PROBLEM DESCRIPTION ->
From the records, return each line that has the word "landscape" in it.

GIVEN RECORDS ->
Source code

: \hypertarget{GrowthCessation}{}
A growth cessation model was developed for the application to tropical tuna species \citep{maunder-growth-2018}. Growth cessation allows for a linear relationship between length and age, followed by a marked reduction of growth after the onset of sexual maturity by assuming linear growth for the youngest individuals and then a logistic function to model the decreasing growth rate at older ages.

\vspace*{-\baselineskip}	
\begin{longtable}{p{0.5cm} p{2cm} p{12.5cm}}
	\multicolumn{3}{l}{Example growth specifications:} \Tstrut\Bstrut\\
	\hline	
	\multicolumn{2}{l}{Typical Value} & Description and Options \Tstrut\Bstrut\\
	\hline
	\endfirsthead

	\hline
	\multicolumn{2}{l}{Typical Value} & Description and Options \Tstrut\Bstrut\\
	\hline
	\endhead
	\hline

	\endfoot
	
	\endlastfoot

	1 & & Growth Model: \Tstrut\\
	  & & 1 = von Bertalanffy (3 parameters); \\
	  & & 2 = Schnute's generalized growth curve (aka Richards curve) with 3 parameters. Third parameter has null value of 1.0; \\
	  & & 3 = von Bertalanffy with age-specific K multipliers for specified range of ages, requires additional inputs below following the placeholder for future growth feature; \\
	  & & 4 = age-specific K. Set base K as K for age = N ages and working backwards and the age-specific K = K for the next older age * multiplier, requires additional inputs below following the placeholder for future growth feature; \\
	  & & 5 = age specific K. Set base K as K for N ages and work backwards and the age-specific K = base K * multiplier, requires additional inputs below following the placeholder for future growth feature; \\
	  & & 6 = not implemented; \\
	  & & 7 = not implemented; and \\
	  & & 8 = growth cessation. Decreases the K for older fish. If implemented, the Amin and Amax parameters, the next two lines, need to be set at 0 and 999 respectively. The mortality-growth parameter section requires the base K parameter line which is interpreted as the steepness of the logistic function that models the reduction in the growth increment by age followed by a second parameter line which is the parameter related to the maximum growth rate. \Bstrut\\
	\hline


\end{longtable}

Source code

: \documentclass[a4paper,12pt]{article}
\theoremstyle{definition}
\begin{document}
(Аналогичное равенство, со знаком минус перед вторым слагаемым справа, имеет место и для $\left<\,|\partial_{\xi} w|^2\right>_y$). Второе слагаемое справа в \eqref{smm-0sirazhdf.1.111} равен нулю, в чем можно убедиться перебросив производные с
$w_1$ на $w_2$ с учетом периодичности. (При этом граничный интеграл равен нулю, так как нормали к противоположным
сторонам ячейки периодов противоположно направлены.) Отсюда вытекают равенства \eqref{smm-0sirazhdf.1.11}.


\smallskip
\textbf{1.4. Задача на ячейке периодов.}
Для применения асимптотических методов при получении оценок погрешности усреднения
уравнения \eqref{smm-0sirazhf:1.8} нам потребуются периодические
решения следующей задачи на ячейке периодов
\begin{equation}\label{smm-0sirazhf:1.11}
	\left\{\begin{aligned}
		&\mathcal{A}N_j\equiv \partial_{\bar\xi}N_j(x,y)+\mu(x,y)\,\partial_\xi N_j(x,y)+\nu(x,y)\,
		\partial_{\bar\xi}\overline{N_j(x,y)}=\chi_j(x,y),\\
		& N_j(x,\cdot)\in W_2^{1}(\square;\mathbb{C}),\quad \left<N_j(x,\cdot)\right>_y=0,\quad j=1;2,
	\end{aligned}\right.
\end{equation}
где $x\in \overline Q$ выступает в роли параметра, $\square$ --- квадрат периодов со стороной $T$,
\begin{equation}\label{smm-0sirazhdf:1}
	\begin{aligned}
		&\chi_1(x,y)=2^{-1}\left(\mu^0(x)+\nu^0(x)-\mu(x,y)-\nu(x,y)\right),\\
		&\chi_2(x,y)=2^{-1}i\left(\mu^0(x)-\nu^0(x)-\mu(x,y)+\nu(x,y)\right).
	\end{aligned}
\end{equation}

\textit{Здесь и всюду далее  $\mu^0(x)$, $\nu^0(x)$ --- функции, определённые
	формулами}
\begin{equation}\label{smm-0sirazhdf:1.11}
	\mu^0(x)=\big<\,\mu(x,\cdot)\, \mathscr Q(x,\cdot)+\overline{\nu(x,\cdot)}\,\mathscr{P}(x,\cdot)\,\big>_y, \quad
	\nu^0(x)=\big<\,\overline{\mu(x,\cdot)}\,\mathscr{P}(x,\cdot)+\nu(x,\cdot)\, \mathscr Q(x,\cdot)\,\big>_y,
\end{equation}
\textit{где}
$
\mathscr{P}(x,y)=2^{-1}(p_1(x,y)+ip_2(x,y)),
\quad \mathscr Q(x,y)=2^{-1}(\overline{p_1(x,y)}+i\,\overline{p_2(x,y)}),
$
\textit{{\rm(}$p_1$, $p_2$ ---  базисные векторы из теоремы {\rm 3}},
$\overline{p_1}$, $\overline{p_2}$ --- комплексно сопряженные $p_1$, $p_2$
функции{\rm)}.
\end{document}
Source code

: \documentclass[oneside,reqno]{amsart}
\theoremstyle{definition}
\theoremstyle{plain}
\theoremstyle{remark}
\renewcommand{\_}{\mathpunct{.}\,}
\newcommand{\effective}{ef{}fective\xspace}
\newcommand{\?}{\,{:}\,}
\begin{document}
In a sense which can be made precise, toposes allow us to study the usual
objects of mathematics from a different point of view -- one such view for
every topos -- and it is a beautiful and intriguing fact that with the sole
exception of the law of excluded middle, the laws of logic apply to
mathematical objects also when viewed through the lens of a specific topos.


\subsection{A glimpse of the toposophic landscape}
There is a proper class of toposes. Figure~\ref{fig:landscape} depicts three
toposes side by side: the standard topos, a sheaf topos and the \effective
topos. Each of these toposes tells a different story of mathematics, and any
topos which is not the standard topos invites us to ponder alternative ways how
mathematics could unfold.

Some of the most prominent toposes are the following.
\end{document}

ANSWER FOR THE TASK ->
\subsection{A glimpse of the toposophic landscape}
There is a proper class of toposes. Figure~\ref{fig:landscape} depicts three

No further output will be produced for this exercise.